United States District Court, W.D. Pennsylvania

May 5, 2014

DANIELLE (STILLWELL) NEWLON and TYLER NEWLON, her husband, Plaintiffs,
v.
WILLIAM S. DAVIS, JR. and THE BOROUGH OF WHITAKER, Defendants.

REPORT AND RECOMMENDATION Re: ECF Nos. 10 and 13

MAUREEN P. KELLY, Magistrate Judge.

I. RECOMMENDATION

Plaintiffs, Danielle (Stillwell) Newlon ("Plaintiff") and her husband, Tyler Newlon, have brought this civil rights action against William S. Davis, Jr. ("Davis") and the Borough of Whitaker ("the Borough") (collectively, "Defendants") raising claims stemming from a traffic stop involving Plaintiff on June 27, 2012.

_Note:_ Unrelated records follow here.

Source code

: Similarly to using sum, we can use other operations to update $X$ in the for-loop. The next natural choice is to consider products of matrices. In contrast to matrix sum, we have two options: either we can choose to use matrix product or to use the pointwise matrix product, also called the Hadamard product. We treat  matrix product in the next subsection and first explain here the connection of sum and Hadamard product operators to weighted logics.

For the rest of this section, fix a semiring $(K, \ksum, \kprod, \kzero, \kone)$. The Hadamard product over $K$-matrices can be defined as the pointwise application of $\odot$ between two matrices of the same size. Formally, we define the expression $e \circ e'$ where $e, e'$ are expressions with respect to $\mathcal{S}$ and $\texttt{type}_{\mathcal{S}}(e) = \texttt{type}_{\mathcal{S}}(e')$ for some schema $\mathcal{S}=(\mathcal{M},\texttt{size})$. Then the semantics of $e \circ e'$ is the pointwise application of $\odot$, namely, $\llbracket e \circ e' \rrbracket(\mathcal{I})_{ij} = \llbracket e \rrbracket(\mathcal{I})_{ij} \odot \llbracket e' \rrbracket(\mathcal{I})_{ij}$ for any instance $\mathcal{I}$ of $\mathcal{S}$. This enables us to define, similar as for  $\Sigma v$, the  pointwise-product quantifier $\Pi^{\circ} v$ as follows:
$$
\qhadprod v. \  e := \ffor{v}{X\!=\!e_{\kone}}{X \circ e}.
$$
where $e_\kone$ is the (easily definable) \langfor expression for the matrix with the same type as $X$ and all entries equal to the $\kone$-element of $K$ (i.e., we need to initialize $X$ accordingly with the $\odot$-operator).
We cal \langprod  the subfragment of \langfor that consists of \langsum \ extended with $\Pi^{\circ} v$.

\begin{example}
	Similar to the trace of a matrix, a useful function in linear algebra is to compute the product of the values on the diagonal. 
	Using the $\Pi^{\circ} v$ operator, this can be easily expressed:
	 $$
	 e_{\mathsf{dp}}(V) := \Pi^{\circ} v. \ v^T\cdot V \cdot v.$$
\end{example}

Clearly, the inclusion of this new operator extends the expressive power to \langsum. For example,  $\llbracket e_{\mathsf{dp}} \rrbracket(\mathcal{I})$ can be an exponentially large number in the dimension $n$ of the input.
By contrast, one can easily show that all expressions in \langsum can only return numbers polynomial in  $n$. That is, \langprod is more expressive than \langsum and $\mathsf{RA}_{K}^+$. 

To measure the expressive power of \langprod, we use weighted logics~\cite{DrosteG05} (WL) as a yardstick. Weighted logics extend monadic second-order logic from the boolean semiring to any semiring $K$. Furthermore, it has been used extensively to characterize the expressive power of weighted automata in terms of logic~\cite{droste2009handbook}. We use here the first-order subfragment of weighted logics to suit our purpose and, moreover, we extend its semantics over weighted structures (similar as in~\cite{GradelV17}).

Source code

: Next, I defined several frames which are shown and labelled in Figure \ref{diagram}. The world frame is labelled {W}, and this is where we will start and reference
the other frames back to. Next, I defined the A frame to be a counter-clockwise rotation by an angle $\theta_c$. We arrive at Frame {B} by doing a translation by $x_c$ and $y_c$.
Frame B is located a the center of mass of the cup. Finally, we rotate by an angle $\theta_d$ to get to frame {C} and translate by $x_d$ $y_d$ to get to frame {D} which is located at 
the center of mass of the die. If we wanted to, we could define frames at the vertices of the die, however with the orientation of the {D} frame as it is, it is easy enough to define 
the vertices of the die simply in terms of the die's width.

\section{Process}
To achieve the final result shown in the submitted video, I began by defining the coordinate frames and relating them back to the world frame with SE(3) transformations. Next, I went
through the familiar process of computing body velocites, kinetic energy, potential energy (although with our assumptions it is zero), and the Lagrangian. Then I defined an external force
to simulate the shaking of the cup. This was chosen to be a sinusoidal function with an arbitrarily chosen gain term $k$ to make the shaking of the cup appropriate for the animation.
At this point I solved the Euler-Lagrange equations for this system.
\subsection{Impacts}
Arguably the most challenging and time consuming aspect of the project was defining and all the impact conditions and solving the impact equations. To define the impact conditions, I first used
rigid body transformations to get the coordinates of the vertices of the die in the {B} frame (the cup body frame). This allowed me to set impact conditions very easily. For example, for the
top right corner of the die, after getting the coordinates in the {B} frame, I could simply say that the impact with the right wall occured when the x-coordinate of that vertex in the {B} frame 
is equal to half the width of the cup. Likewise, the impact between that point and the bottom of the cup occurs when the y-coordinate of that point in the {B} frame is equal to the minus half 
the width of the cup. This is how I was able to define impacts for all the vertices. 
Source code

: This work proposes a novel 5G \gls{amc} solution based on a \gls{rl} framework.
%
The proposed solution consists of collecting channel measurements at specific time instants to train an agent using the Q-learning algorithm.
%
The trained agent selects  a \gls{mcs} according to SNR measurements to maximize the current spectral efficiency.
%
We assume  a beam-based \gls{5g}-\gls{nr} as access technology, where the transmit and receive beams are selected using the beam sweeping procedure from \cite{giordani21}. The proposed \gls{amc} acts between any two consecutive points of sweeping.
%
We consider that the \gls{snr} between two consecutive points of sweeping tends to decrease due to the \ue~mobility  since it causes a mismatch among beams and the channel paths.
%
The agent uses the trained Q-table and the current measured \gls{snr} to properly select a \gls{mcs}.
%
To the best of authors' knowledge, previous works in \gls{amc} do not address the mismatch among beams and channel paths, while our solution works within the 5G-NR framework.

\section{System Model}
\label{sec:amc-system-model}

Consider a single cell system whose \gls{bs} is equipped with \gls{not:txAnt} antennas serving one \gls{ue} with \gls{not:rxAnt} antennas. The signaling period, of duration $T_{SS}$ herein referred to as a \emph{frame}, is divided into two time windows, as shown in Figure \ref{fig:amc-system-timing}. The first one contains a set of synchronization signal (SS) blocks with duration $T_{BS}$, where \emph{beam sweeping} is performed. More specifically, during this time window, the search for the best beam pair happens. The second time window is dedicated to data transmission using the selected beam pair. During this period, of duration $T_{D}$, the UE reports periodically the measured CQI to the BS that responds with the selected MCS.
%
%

Presently before the Court is the Borough's Partial Motion to Dismiss, Motion to Strike, and Motion for More Definite Statement Under Federal Rules of Civil Procedure 12 (B)(6), 12 (E), and 12(F), [ECF No. 10], and a Partial Motion to Dismiss, Motion to Strike and Motion for More Definite Statement Pursuant to Fed.R.Civ.P. 12(b)(6), 12(e) and 12(f), [ECF No. 13], submitted by Defendant Davis. For the reasons that follow, it is respectfully recommended that both Motions to Dismiss be granted in part and denied in part.

II. REPORT

A. FACTUAL AND PROCEDURAL BACKGROUND

According to the Complaint, Plaintiff was driving a white BMW with tinted windows in the Borough on June 27, 2012, when an unmarked police cruiser with flashing lights pulled behind her vehicle. [ECF No. 1 at ¶¶ 8, 10, 13, 27]. Plaintiff pulled her vehicle over to the side of the roadway and observed Davis, who was wearing shorts and a t-shirt with no visible identification, approaching. Plaintiff alleges that she did not believe Davis to be police officer and became fearful. [Id. at ¶¶ 14, 15]. Consequently, Plaintiff pulled her vehicle away from the traffic stop and drove down the roadway to a more public venue and called 911. [Id. at ¶ 16].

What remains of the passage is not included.